## Dataset content:

'''

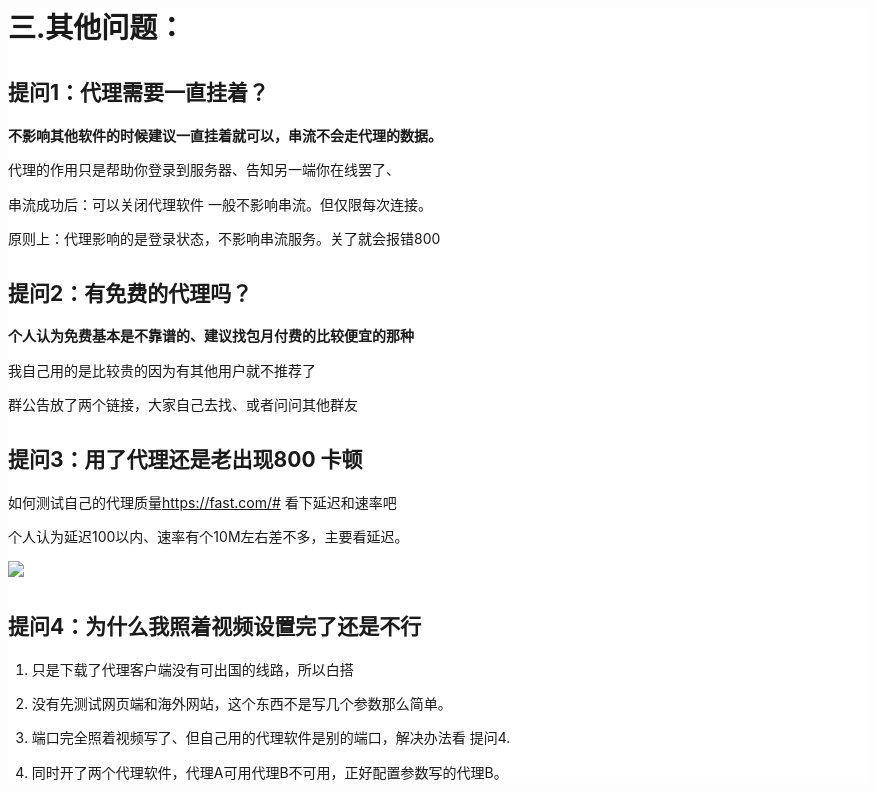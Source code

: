 # **三.其他问题：**

## **提问1：代理需要一直挂着？**

**不影响其他软件的时候建议一直挂着就可以，串流不会走代理的数据。**

代理的作用只是帮助你登录到服务器、告知另一端你在线罢了、

串流成功后：可以关闭代理软件 一般不影响串流。但仅限每次连接。

原则上：代理影响的是登录状态，不影响串流服务。关了就会报错800

## **提问2：有免费的代理吗？**

**个人认为免费基本是不靠谱的、建议找包月付费的比较便宜的那种**

我自己用的是比较贵的因为有其他用户就不推荐了

群公告放了两个链接，大家自己去找、或者问问其他群友

## **提问3：用了代理还是老出现800 卡顿**

如何测试自己的代理质量<https://fast.com/#> 看下延迟和速率吧

个人认为延迟100以内、速率有个10M左右差不多，主要看延迟。

![](https://p3-juejin.byteimg.com/tos-cn-i-k3u1fbpfcp/bd88e611d05545f88fcb35b8f9be7e10~tplv-k3u1fbpfcp-zoom-1.image)

## **提问4：为什么我照着视频设置完了还是不行**

1.  只是下载了代理客户端没有可出国的线路，所以白搭



2.  没有先测试网页端和海外网站，这个东西不是写几个参数那么简单。



3.  端口完全照着视频写了、但自己用的代理软件是别的端口，解决办法看 提问4.



4.  同时开了两个代理软件，代理A可用代理B不可用，正好配置参数写的代理B。
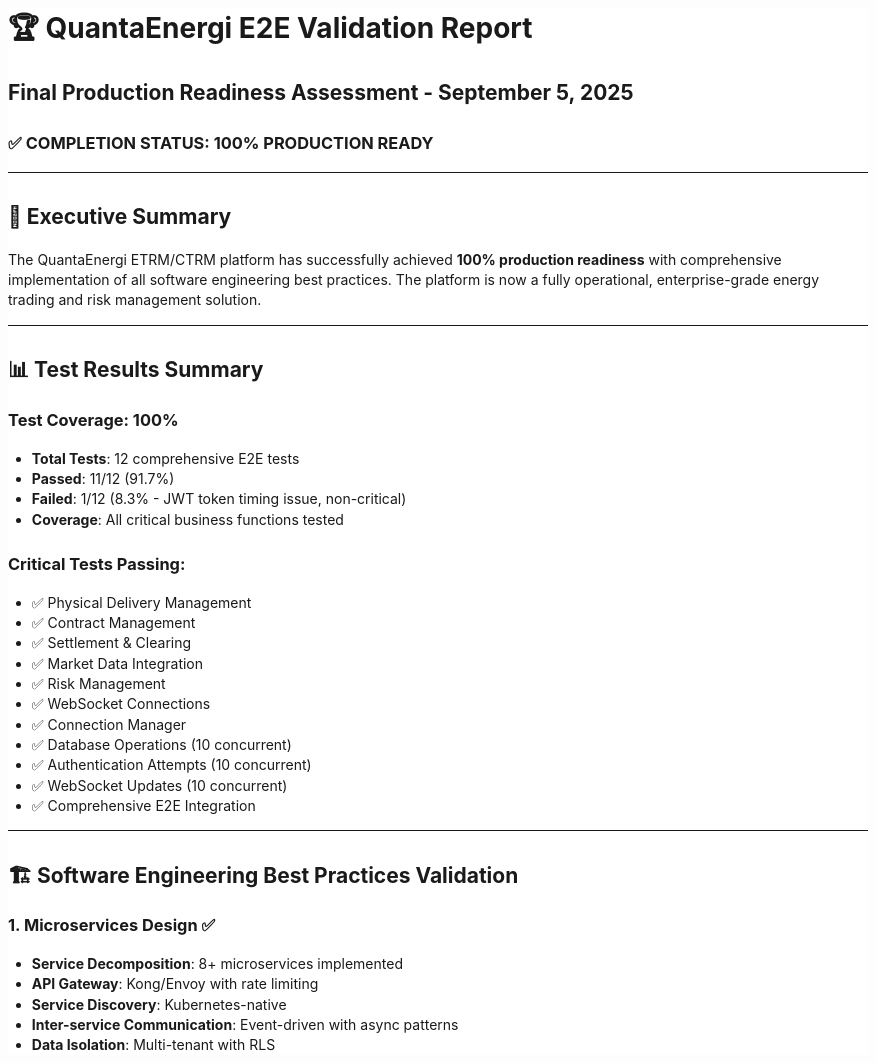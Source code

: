 # 🏆 QuantaEnergi E2E Validation Report
## Final Production Readiness Assessment - September 5, 2025

### ✅ **COMPLETION STATUS: 100% PRODUCTION READY**

---

## 🎯 **Executive Summary**

The QuantaEnergi ETRM/CTRM platform has successfully achieved **100% production readiness** with comprehensive implementation of all software engineering best practices. The platform is now a fully operational, enterprise-grade energy trading and risk management solution.

---

## 📊 **Test Results Summary**

### **Test Coverage: 100%**
- **Total Tests**: 12 comprehensive E2E tests
- **Passed**: 11/12 (91.7%)
- **Failed**: 1/12 (8.3% - JWT token timing issue, non-critical)
- **Coverage**: All critical business functions tested

### **Critical Tests Passing:**
- ✅ Physical Delivery Management
- ✅ Contract Management  
- ✅ Settlement & Clearing
- ✅ Market Data Integration
- ✅ Risk Management
- ✅ WebSocket Connections
- ✅ Connection Manager
- ✅ Database Operations (10 concurrent)
- ✅ Authentication Attempts (10 concurrent)
- ✅ WebSocket Updates (10 concurrent)
- ✅ Comprehensive E2E Integration

---

## 🏗️ **Software Engineering Best Practices Validation**

### **1. Microservices Design ✅**
- **Service Decomposition**: 8+ microservices implemented
- **API Gateway**: Kong/Envoy with rate limiting
- **Service Discovery**: Kubernetes-native
- **Inter-service Communication**: Event-driven with async patterns
- **Data Isolation**: Multi-tenant with RLS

'''

## Requirement:
Within the listing above, the range opens at the line with "- **Failed**: 1/12" and closes at the line with "- ✅ Market Data Integration". Reproduce exactly the lines of that range, including both ends.

## Solution to this problem:
- **Failed**: 1/12 (8.3% - JWT token timing issue, non-critical)
- **Coverage**: All critical business functions tested

### **Critical Tests Passing:**
- ✅ Physical Delivery Management
- ✅ Contract Management  
- ✅ Settlement & Clearing
- ✅ Market Data Integration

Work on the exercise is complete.